Record set Start Marker

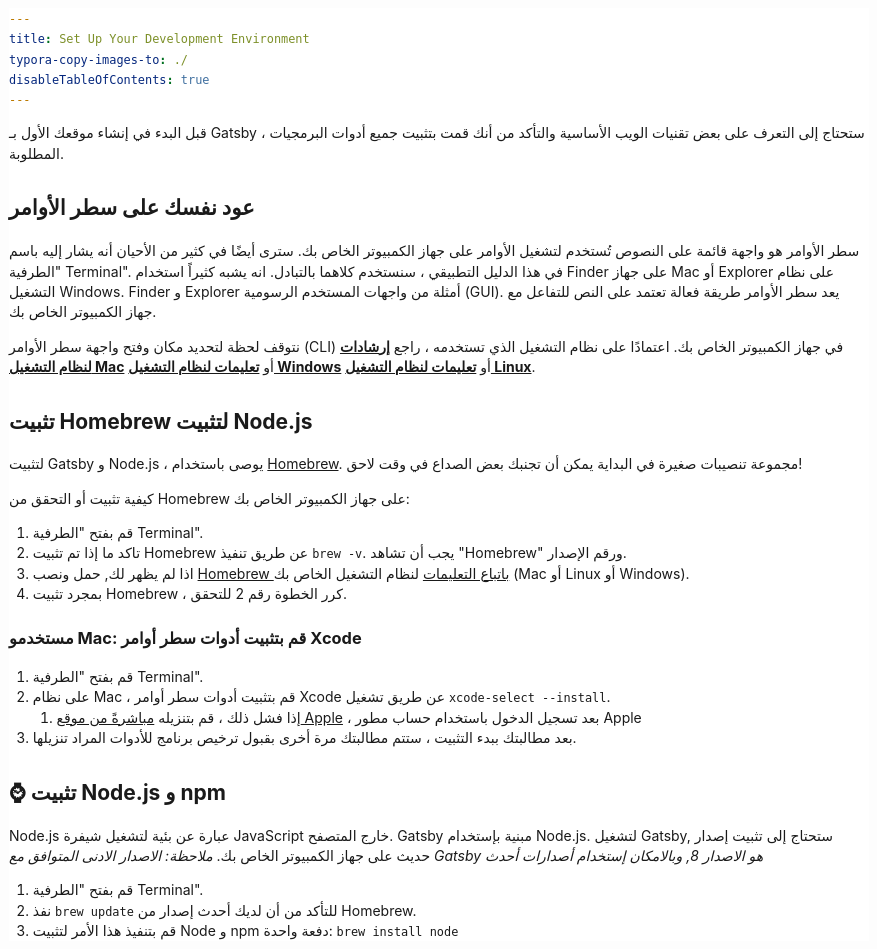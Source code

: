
 ```yaml
---
title: Set Up Your Development Environment
typora-copy-images-to: ./
disableTableOfContents: true
---
```


قبل البدء في إنشاء موقعك الأول بـ Gatsby ، ستحتاج إلى التعرف على بعض تقنيات الويب الأساسية والتأكد من أنك قمت بتثبيت جميع أدوات البرمجيات المطلوبة.

## عود نفسك على سطر الأوامر

سطر الأوامر هو واجهة قائمة على النصوص تُستخدم لتشغيل الأوامر على جهاز الكمبيوتر الخاص بك. سترى أيضًا في كثير من الأحيان أنه يشار إليه باسم "الطرفية Terminal". في هذا الدليل التطبيقي ، سنستخدم كلاهما بالتبادل. انه يشبه كثيراً استخدام Finder على جهاز Mac أو Explorer على نظام التشغيل Windows. Finder و Explorer أمثلة من واجهات المستخدم الرسومية (GUI). يعد سطر الأوامر طريقة فعالة تعتمد على النص للتفاعل مع جهاز الكمبيوتر الخاص بك.

نتوقف لحظة لتحديد مكان وفتح واجهة سطر الأوامر (CLI) في جهاز الكمبيوتر الخاص بك. اعتمادًا على نظام التشغيل الذي تستخدمه ، راجع [**إرشادات لنظام التشغيل Mac**](http://www.macworld.co.uk/feature/mac-software/how-use-terminal-on-mac-3608274/) أو [**تعليمات لنظام التشغيل Windows**](https://www.quora.com/How-do-I-open-terminal-in-windows) أو [**تعليمات لنظام التشغيل Linux**](https://www.howtogeek.com/140679/beginner-geek-how-to-start-using-the-linux-terminal/).

## تثبيت Homebrew لتثبيت Node.js

لتثبيت Gatsby و Node.js ، يوصى باستخدام [Homebrew](https://brew.sh/). مجموعة تنصيبات صغيرة في البداية يمكن أن تجنبك بعض الصداع في وقت لاحق!

كيفية تثبيت أو التحقق من Homebrew على جهاز الكمبيوتر الخاص بك:

1. قم بفتح "الطرفية Terminal".
1. تاكد ما إذا تم تثبيت Homebrew عن طريق تنفيذ `brew -v`. يجب أن تشاهد "Homebrew" ورقم الإصدار.
1. اذا لم يظهر لك, حمل ونصب [Homebrew باتباع التعليمات](https://docs.brew.sh/Installation) لنظام التشغيل الخاص بك (Mac أو Linux أو Windows).
1. بمجرد تثبيت Homebrew ، كرر الخطوة رقم 2 للتحقق.

### مستخدمو Mac: قم بتثبيت أدوات سطر أوامر Xcode

1. قم بفتح "الطرفية Terminal".
1. على نظام Mac ، قم بتثبيت أدوات سطر أوامر Xcode عن طريق تشغيل `xcode-select --install`.
   1. إذا فشل ذلك ، قم بتنزيله [مباشرةً من موقع Apple](https://developer.apple.com/download/more/) ، بعد تسجيل الدخول باستخدام حساب مطور Apple
1. بعد مطالبتك ببدء التثبيت ، ستتم مطالبتك مرة أخرى بقبول ترخيص برنامج للأدوات المراد تنزيلها.

## ⌚ تثبيت Node.js و npm

Node.js عبارة عن بئية لتشغيل شيفرة JavaScript خارج المتصفح. Gatsby مبنية بإستخدام Node.js. لتشغيل Gatsby, ستحتاج إلى تثبيت إصدار حديث على جهاز الكمبيوتر الخاص بك.
_ملاحظة: الاصدار الادنى المتوافق مع Gatsby هو الاصدار 8, وبالامكان إستخدام أصدارات أحدث_

1. قم بفتح "الطرفية Terminal".
1. نفذ `brew update` للتأكد من أن لديك أحدث إصدار من Homebrew.
1. قم بتنفيذ هذا الأمر لتثبيت Node و npm دفعة واحدة: `brew install node`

Record set End Marker

Directions: The answer must be every line of the data that holds the word "Gatsby".

Task output:
قبل البدء في إنشاء موقعك الأول بـ Gatsby ، ستحتاج إلى التعرف على بعض تقنيات الويب الأساسية والتأكد من أنك قمت بتثبيت جميع أدوات البرمجيات المطلوبة.
لتثبيت Gatsby و Node.js ، يوصى باستخدام [Homebrew](https://brew.sh/). مجموعة تنصيبات صغيرة في البداية يمكن أن تجنبك بعض الصداع في وقت لاحق!
Node.js عبارة عن بئية لتشغيل شيفرة JavaScript خارج المتصفح. Gatsby مبنية بإستخدام Node.js. لتشغيل Gatsby, ستحتاج إلى تثبيت إصدار حديث على جهاز الكمبيوتر الخاص بك.
_ملاحظة: الاصدار الادنى المتوافق مع Gatsby هو الاصدار 8, وبالامكان إستخدام أصدارات أحدث_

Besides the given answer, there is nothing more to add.